In short, the right representation allows us to quickly understand, combine, and process functions.
Linear Maps
Let’s now focus on a specific type of functions that form the foundations of matrices: Linear Maps. Linear Maps are functions that have a few special properties. Here’s a simple example of a linear map:
 $f(x) = 3x$ for real numbers $x$.
The special properties of these functions are:
 $f(c \cdot x) = c \cdot f(x)$
 You can multiply by a scalar before or after applying the function and get the same result.
 Our example function:
 $f(5\cdot x) = 3 \cdot 5x = 15x = 5 \cdot f(x)$.
 $f(x+y) = f(x) + f(y)$
 You can add before or after applying the function and get the same result.
 Our example function:
 $f(x + y) = 3 \cdot (x + y) = 3x + 3y = f(x) + f(y)$.
Early mathematicians realized that such functions can model a lot of the phenomena that happen in the real world from physics, to statistics. In fact, geometrically, all linear maps can be thought of as rotations and scalings:
 Rotations
 Functions that rotate shapes around a point.
 Scalings
 Functions that takes a 2d image and scale their width and/or height.
Representing Linear Maps
Now that we’ve understood linear maps, how can we represent succinctly in a way that makes them easy to combine and use?
1Dimension
Let’s start with linear maps that take in real numbers and return real numbers (all in 1 dimension  the real line).

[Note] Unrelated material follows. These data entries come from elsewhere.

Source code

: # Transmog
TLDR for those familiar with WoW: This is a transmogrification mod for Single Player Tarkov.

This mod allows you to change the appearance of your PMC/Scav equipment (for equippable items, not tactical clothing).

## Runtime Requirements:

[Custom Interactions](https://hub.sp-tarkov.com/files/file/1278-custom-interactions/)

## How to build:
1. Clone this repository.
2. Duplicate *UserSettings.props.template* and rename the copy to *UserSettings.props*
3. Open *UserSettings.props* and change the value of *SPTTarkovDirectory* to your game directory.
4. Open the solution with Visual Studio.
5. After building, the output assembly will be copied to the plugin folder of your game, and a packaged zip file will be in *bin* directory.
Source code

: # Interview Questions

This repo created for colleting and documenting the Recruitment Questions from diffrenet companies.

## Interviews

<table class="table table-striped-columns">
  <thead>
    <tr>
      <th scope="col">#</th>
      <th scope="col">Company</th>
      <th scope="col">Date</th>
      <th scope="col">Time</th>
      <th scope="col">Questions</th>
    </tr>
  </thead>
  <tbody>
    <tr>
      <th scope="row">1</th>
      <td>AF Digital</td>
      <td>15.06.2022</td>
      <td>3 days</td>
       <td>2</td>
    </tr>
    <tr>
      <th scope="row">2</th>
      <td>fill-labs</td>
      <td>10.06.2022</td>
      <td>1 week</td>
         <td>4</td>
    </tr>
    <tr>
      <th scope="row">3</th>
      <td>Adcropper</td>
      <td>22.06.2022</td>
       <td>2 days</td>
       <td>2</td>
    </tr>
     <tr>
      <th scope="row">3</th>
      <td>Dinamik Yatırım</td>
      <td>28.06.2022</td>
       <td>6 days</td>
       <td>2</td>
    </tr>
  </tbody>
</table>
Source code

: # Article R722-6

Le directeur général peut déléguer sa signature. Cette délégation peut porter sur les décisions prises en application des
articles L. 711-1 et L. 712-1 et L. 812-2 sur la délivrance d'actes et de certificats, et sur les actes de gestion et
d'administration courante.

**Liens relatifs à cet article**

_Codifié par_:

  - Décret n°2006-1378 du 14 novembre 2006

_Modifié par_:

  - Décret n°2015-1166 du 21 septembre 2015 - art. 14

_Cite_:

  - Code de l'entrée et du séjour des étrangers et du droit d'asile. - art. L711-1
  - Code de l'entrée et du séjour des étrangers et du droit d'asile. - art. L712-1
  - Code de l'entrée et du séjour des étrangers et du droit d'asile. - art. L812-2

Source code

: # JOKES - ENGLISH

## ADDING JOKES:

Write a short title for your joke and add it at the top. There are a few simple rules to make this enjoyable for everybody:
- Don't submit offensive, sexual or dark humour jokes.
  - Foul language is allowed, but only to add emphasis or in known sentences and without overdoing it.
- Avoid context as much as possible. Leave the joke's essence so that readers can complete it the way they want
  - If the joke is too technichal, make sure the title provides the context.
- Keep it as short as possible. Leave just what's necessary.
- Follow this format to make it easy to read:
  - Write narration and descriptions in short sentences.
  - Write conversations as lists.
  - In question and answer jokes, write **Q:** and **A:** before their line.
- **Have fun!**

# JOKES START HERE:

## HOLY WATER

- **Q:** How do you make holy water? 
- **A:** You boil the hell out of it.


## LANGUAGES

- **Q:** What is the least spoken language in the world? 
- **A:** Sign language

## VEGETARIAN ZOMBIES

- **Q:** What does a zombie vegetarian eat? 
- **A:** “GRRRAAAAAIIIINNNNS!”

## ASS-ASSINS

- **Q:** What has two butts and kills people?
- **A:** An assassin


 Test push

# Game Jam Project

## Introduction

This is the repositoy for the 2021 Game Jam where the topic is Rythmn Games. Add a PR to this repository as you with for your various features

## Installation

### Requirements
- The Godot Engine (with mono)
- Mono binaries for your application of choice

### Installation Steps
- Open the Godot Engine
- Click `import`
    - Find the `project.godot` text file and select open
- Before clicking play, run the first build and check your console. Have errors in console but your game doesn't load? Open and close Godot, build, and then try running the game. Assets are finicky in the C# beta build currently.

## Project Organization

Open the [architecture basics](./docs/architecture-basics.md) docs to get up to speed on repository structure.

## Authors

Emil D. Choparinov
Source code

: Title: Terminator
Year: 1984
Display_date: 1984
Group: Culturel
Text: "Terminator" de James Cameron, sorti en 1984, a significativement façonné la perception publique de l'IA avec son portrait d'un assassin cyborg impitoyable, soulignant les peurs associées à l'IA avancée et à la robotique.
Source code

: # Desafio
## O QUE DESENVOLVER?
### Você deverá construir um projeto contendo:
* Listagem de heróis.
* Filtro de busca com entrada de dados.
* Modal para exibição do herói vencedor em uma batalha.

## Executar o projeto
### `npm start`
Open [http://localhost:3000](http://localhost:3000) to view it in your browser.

Let's start with linear maps that take inputs on the real line and return outputs on the real line
These linear transforms can always be written as $f(x) = mx$ for some $m$. Pretty simple!
2Dimensions
But what about in 2 dimensions (i.e. the input is a vector such as $\textcolor{blue}{\begin{bmatrix} 1 \\ 0 \end{bmatrix}}$ and the output is also a vector in 2D)?

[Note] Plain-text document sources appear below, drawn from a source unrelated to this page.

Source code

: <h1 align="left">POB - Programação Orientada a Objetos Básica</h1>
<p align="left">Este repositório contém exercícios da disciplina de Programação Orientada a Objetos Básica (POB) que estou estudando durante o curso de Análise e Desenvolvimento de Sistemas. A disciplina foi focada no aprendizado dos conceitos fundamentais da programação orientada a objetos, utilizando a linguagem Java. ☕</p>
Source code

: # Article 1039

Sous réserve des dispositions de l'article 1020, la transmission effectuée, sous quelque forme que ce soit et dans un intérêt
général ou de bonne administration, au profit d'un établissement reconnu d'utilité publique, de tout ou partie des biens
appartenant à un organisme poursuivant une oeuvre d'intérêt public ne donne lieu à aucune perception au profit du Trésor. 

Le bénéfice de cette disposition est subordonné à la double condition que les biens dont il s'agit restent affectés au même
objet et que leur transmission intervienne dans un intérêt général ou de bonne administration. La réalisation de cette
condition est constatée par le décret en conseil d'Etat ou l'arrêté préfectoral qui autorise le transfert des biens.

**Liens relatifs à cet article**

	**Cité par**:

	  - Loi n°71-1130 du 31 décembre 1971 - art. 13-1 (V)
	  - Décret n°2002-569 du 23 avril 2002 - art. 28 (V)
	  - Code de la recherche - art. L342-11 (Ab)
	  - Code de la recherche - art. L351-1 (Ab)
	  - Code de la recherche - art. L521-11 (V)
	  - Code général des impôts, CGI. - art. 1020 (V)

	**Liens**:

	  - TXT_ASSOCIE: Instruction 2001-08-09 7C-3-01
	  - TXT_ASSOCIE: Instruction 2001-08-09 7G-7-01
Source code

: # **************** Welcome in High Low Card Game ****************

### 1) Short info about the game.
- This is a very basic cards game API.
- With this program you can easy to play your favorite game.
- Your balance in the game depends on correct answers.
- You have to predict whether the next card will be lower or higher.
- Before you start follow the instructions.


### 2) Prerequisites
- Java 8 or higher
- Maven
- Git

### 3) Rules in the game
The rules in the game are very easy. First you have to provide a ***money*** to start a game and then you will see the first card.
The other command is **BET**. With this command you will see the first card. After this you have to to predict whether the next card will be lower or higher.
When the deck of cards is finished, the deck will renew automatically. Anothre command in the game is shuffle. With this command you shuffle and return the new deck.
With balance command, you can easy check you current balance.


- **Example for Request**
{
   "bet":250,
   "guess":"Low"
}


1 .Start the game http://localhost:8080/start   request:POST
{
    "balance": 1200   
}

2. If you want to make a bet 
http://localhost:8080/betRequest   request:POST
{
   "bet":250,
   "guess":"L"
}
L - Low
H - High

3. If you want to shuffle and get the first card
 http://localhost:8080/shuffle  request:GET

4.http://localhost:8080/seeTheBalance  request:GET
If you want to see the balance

Let’s say $f(x)$ is a scaling function that stretches its input width by 3x and its height by 5x. You can see it visually below:
The linear map $f$ scales the purple rectangle into the black rectangle.
Let’s just start by describing what the function does to two very simple vectors $\textcolor{blue}{\begin{bmatrix} 1 \\ 0 \end{bmatrix}}$ and $\textcolor{#228B22}{\begin{bmatrix} 0 \\ 1 \end{bmatrix}}$.
We define:
$f(\textcolor{blue}{\begin{bmatrix}1 \\0\end{bmatrix}}) = \begin{bmatrix} 3 \\ 0\end{bmatrix}$ $f(\textcolor{#228B22}{\begin{bmatrix}0 \\1\end{bmatrix}}) = \begin{bmatrix}0 \\5\end{bmatrix}$
Based on this, can we figure out $f\begin{bmatrix} \textcolor{blue}{10} \\ \textcolor{#228B22}{9}\end{bmatrix}$ is? Amazingly, yes!
The below diagram is going to show our approach visually:
We will decompose $\begin{bmatrix} \textcolor{blue}{10} \\ \textcolor{#228B22}{9}\end{bmatrix}$ into a combination of $\textcolor{blue}{\begin{bmatrix} 1 \\ 0\end{bmatrix}})$ and $\textcolor{#228B22}{\begin{bmatrix} 0 \\1\end{bmatrix})}$ (the two vectors which we know the value of $f$ for).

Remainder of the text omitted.